Prince’s efforts won backing and financial support from the American Center for Law and Justice, a nonprofit, public-interest law firm founded by Christian broadcaster Pat Robertson.
While a student, Prince formed a Christian-oriented club called World Changers and bridled at what she felt were unreasonable restrictions imposed by school district officials. The district limited the club’s access to school facilities, such as bulletin boards and bus services. Other clubs formed under the umbrella of the school’s Associated Student Body were allowed more access to those facilities.
“It wasn’t a question as to whether the kids could meet,” said Tacoma attorney John Binns, who represented the school district in the case. “The school allowed them to meet, to use meeting rooms, to have a bulletin board where they could announce their meetings. It wasn’t that the school had it in for these kids – it was a totally legitimate question as to whether that was a proper, constitutional thing to do.”
A three-judge panel of the 9th Circuit ruled that the school district violated Prince’s free speech rights and federal laws governing equal access to extracurricular activities in public schools.
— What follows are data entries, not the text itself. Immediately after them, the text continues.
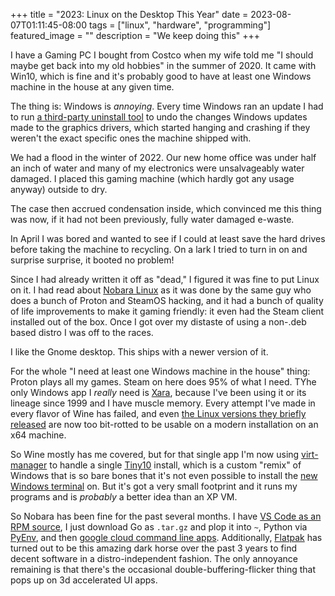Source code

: +++
title = "2023: Linux on the Desktop This Year"
date = 2023-08-07T01:11:45-08:00
tags = ["linux", "hardware", "programming"]
featured_image = ""
description = "We keep doing this"
+++

I have a Gaming PC I bought from Costco when my wife told me "I should maybe get back into my old hobbies" in the summer of 2020. It came with Win10, which is fine and it's probably good to have at least one Windows machine in the house at any given time.

The thing is: Windows is _annoying_. Every time Windows ran an update I had to run [a third-party uninstall tool](https://www.wagnardsoft.com/display-driver-uninstaller-DDU-) to undo the changes Windows updates made to the graphics drivers, which started hanging and crashing if they weren't the exact specific ones the machine shipped with.

We had a flood in the winter of 2022. Our new home office was under half an inch of water and many of my electronics were unsalvageably water damaged. I placed this gaming machine (which hardly got any usage anyway) outside to dry.

The case then accrued condensation inside, which convinced me this thing was now, if it had not been previously, fully water damaged e-waste.

In April I was bored and wanted to see if I could at least save the hard drives before taking the machine to recycling. On a lark I tried to turn in on and surprise surprise, it booted no problem!

Since I had already written it off as "dead," I figured it was fine to put Linux on it. I had read about [Nobara Linux](https://nobaraproject.org/) as it was done by the same guy who does a bunch of Proton and SteamOS hacking, and it had a bunch of quality of life improvements to make it gaming friendly: it even had the Steam client installed out of the box. Once I got over my distaste of using a non-.deb based distro I was off to the races.

I like the Gnome desktop. This ships with a newer version of it.

For the whole "I need at least one Windows machine in the house" thing: Proton plays all my games. Steam on here does 95% of what I need. TYhe only Windows app I _really_ need is [Xara](https://www.xara.com/photo-graphic-plus/), because I've been using it or its lineage since 1999 and I have muscle memory. Every attempt I've made in every flavor of Wine has failed, and even [the Linux versions they briefly released](http://www.xaraxtreme.org/) are now too bit-rotted to be usable on a modern installation on an x64 machine.

So Wine mostly has me covered, but for that single app I'm now using [virt-manager](https://virt-manager.org/) to handle a single [Tiny10](https://archive.org/details/tiny-10-NTDEV) install, which is a custom "remix" of Windows that is so bare bones that it's not even possible to install the [new Windows terminal](https://github.com/microsoft/terminal) on. But it's got a very small footprint and it runs my programs and is _probably_ a better idea than an XP VM.

So Nobara has been fine for the past several months. I have [VS Code as an RPM source](https://code.visualstudio.com/docs/setup/linux#_rhel-fedora-and-centos-based-distributions), I just download Go as `.tar.gz` and plop it into `~`, Python via [PyEnv](https://github.com/pyenv/pyenv), and then [google cloud command line apps](https://cloud.google.com/sdk/docs/install). Additionally, [Flatpak](https://flathub.org/en) has turned out to be this amazing dark horse over the past 3 years to find decent software in a distro-independent fashion. The only annoyance remaining is that there's the occasional double-buffering-flicker thing that pops up on 3d accelerated UI apps.

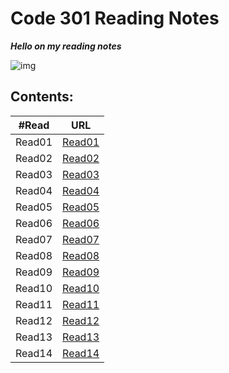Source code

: # Code 301 Reading Notes 

***Hello on my reading notes***

![img](https://cdn1.iconfinder.com/data/icons/popicon-education/256/10-512.png)

## **Contents:**

| #Read     | URL |
| ----------- | ----------- |
| Read01    | [Read01](https://heba1998.github.io/Reading-Note-/code301/Read01)     |
|Read02   |       [Read02](https://heba1998.github.io/Reading-Note-/code301/Read02) |
|Read03   |       [Read03](https://heba1998.github.io/Reading-Note-/code301/Read03) |
|Read04   |       [Read04](https://heba1998.github.io/Reading-Note-/code301/Read04) |
|Read05   |       [Read05](https://heba1998.github.io/Reading-Note-/code301/Read05) |
|Read06   |       [Read06]() |
|Read07   |       [Read07]() |
|Read08   |       [Read08]() |
|Read09   |       [Read09]() |
|Read10   |       [Read10]() |
|Read11   |       [Read11]() |
|Read12   |       [Read12]() |
|Read13   |       [Read13]() |
|Read14  |       [Read14]()|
“The school district’s restriction on access to facilities is based purely on the World Changer’s religious viewpoint, in violation of the First Amendment,” the ruling reads. It was a 2-1 decision, with one judge partially concurring and partially dissenting.
The decision means the Bethel School District and other districts throughout the western United States must allow student religious clubs access to the same resources as other clubs, such as student fund raising, appearance in school yearbooks and access to the school public address systems.
“So long as this opinion exists, it establishes the law in the 9th Circuit with regard to all school districts,” said Binns.
Tacoma School District spokeswoman Ann Brooks said two high schools – Stadium and Foss – have religious clubs with ASB status. Tacoma School District policies state that student groups “can perform any lawful activity which promotes the educational, recreational or cultural growth of students.” Another district policy guarantees students freedom of religious expression.
In Bethel schools, officials allowed the World Changers club to exist, but did not classify it as an ASB club, denying members access to services available to other student clubs.
“It was on the bus, but a sitting-at-the-back sort of group,” said Seattle attorney Keith Kemper, who represented Prince. He estimated that arguing the case probably cost as much as $500,000 – but the American Center for Law and Justice covered most of those costs and provided most of the legal services.
Kemper and Binns both noted that several federal court decisions in recent years reflect a trend toward allowing religious clubs to meet in public schools.
Binns said the trend could play a role in the school district’s future actions, but he said officials have not decided whether the district will appeal the decision. They could ask the 9th Circuit to reconsider the case “en banc,” meaning by a larger panel of judges, or appeal directly to the U.S. Supreme Court.
“It would be premature for me to predict what the district is going to do,” he said. “My expectation is that we’ll be talking about that.”